Sci Total Environ. 2010 May 1;408(11):2319-26. doi: 10.1016/j.scitotenv.2010.02.002. Epub 2010 Mar 6.
Ecological risk assessment was conducted to determine the risk posed by pesticide mixtures to the Adour-Garonne river basin (south-western France). The objectives of this study were to assess the general state of this basin with regard to pesticide contamination using a risk assessment procedure and to detect patterns in toxic mixture assemblages through a self-organizing map (SOM) methodology in order to identify the locations at risk. Exposure assessment, risk assessment with species sensitivity distribution, and mixture toxicity rules were used to compute six relative risk predictors for different toxic modes of action: the multi-substance potentially affected fraction of species depending on the toxic mode of action of compounds found in the mixture (msPAF CA(TMoA) values). Those predictors computed for the 131 sampling sites assessed in this study were then patterned through the SOM learning process. Four clusters of sampling sites exhibiting similar toxic assemblages were identified. In the first cluster, which comprised 83% of the sampling sites, the risk caused by pesticide mixture toward aquatic species was weak (mean msPAF value for those sites<0.0036%), while in another cluster the risk was significant (mean msPAF<1.09%). GIS mapping allowed an interesting spatial pattern of the distribution of sampling sites for each cluster to be highlighted with a significant and highly localized risk in the French department called "Lot et Garonne". The combined use of the SOM methodology, mixture toxicity modelling and a clear geo-referenced representation of results not only revealed the general state of the Adour-Garonne basin with regard to contamination by pesticides but also enabled to analyze the spatial pattern of toxic mixture assemblage in order to prioritize the locations at risk and to detect the group of compounds causing the greatest risk at the basin scale.

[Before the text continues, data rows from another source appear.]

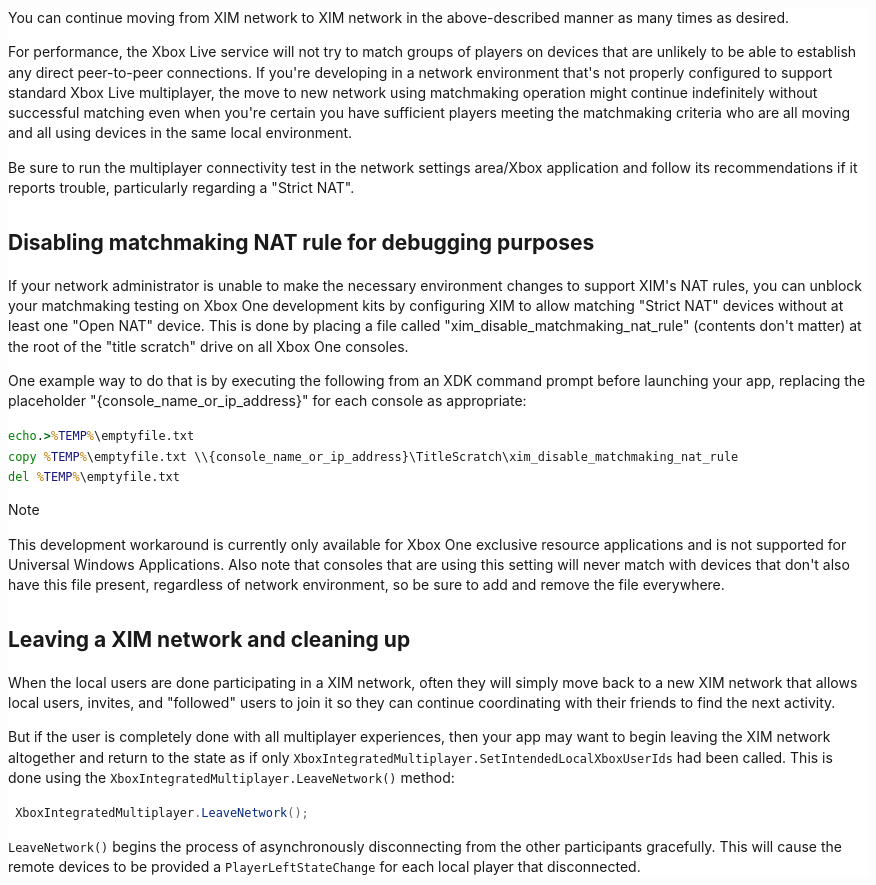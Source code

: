 You can continue moving from XIM network to XIM network in the above-described manner as many times as desired.

For performance, the Xbox Live service will not try to match groups of players on devices that are unlikely to be able to establish any direct peer-to-peer connections.
If you're developing in a network environment that's not properly configured to support standard Xbox Live multiplayer, the move to new network using matchmaking operation might continue indefinitely without successful matching even when you're certain you have sufficient players meeting the matchmaking criteria who are all moving and all using devices in the same local environment.

Be sure to run the multiplayer connectivity test in the network settings area/Xbox application and follow its recommendations if it reports trouble, particularly regarding a "Strict NAT".


## Disabling matchmaking NAT rule for debugging purposes

If your network administrator is unable to make the necessary environment changes to support XIM's NAT rules, you can unblock your matchmaking testing on Xbox One development kits by configuring XIM to allow matching "Strict NAT" devices without at least one "Open NAT" device.
This is done by placing a file called "xim_disable_matchmaking_nat_rule" (contents don't matter) at the root of the "title scratch" drive on all Xbox One consoles.

One example way to do that is by executing the following from an XDK command prompt before launching your app, replacing the placeholder "{console_name_or_ip_address}" for each console as appropriate:

```bat
echo.>%TEMP%\emptyfile.txt
copy %TEMP%\emptyfile.txt \\{console_name_or_ip_address}\TitleScratch\xim_disable_matchmaking_nat_rule
del %TEMP%\emptyfile.txt
```

> [!NOTE]
> This development workaround is currently only available for Xbox One exclusive resource applications and is not supported for Universal Windows Applications. Also note that consoles that are using this setting will never match with devices that don't also have this file present, regardless of network environment, so be sure to add and remove the file everywhere.


## Leaving a XIM network and cleaning up

When the local users are done participating in a XIM network, often they will simply move back to a new XIM network that allows local users, invites, and "followed" users to join it so they can continue coordinating with their friends to find the next activity.

But if the user is completely done with all multiplayer experiences, then your app may want to begin leaving the XIM network altogether and return to the state as if only `XboxIntegratedMultiplayer.SetIntendedLocalXboxUserIds` had been called.
This is done using the `XboxIntegratedMultiplayer.LeaveNetwork()` method:

```cs
 XboxIntegratedMultiplayer.LeaveNetwork();
```

`LeaveNetwork()` begins the process of asynchronously disconnecting from the other participants gracefully.
This will cause the remote devices to be provided a `PlayerLeftStateChange` for each local player that disconnected.
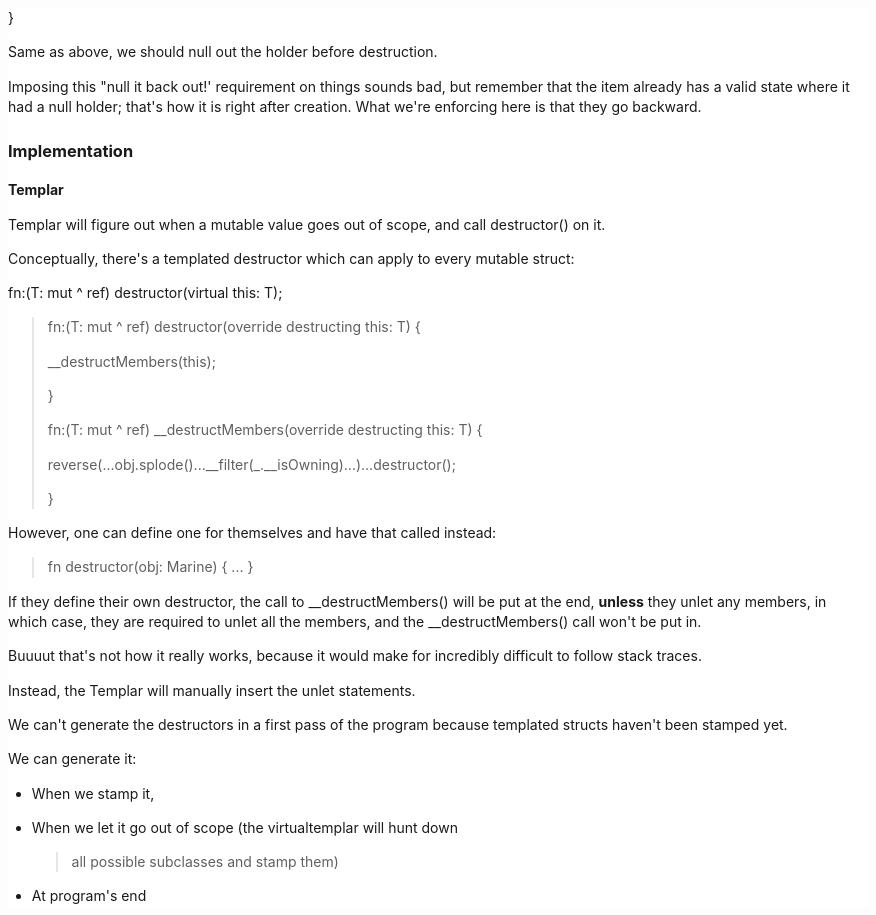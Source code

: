 }

Same as above, we should null out the holder before destruction.

Imposing this \"null it back out!\' requirement on things sounds bad,
but remember that the item already has a valid state where it had a null
holder; that\'s how it is right after creation. What we\'re enforcing
here is that they go backward.

### Implementation

**Templar**

Templar will figure out when a mutable value goes out of scope, and call
destructor() on it.

Conceptually, there\'s a templated destructor which can apply to every
mutable struct:

fn:(T: mut \^ ref) destructor(virtual this: T);

> fn:(T: mut \^ ref) destructor(override destructing this: T) {
>
> \_\_destructMembers(this);
>
> }
>
> fn:(T: mut \^ ref) \_\_destructMembers(override destructing this: T) {
>
> reverse(\...obj.splode()\...\_\_filter(\_.\_\_isOwning)\...)\...destructor();
>
> }

However, one can define one for themselves and have that called instead:

> fn destructor(obj: Marine) { ... }

If they define their own destructor, the call to \_\_destructMembers()
will be put at the end, **unless** they unlet any members, in which
case, they are required to unlet all the members, and the
\_\_destructMembers() call won\'t be put in.

Buuuut that\'s not how it really works, because it would make for
incredibly difficult to follow stack traces.

Instead, the Templar will manually insert the unlet statements.

We can\'t generate the destructors in a first pass of the program
because templated structs haven\'t been stamped yet.

We can generate it:

-   When we stamp it,

-   When we let it go out of scope (the virtualtemplar will hunt down
    > all possible subclasses and stamp them)

-   At program\'s end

对农药混合物对阿杜尔-加龙河盆地(法国西南部)造成的风险进行了生态风险评估。本研究的目的是使用风险评估程序评估该流域的农药污染总体状况,并通过自组织映射 (SOM) 方法检测有毒混合物组合的模式,以识别有风险的地点。采用暴露评估、基于物种敏感性分布的风险评估和混合物毒性规则,计算了用于不同毒性作用模式的六个相对风险预测因子:取决于混合物中化合物的毒性作用模式的物种的多物质受影响部分(取决于混合物中化合物的毒性作用模式的物种的多物质受影响部分(msPAF CA(TMoA) 值)。为评估本研究中 131 个采样点而计算的这些预测因子随后通过 SOM 学习过程进行了模式化处理。确定了四个具有相似毒性组合的采样点聚类。在第一个聚类中,包含 83%的采样点,农药混合物对水生物种造成的风险较弱(这些地点的平均 msPAF 值<0.0036%),而在另一个聚类中,风险显著(平均 msPAF<1.09%)。GIS 制图允许突出显示每个聚类的采样点分布的有趣空间模式,在法国的“Lot et Garonne”省发现了一个显著且高度本地化的风险。SOM 方法、混合物毒性建模和清晰的地理参考结果的组合使用不仅揭示了阿杜尔-加龙河盆地的农药污染总体状况,而且还能够分析有毒混合物组合的空间模式,以便优先考虑有风险的地点,并检测在流域范围内造成最大风险的化合物组。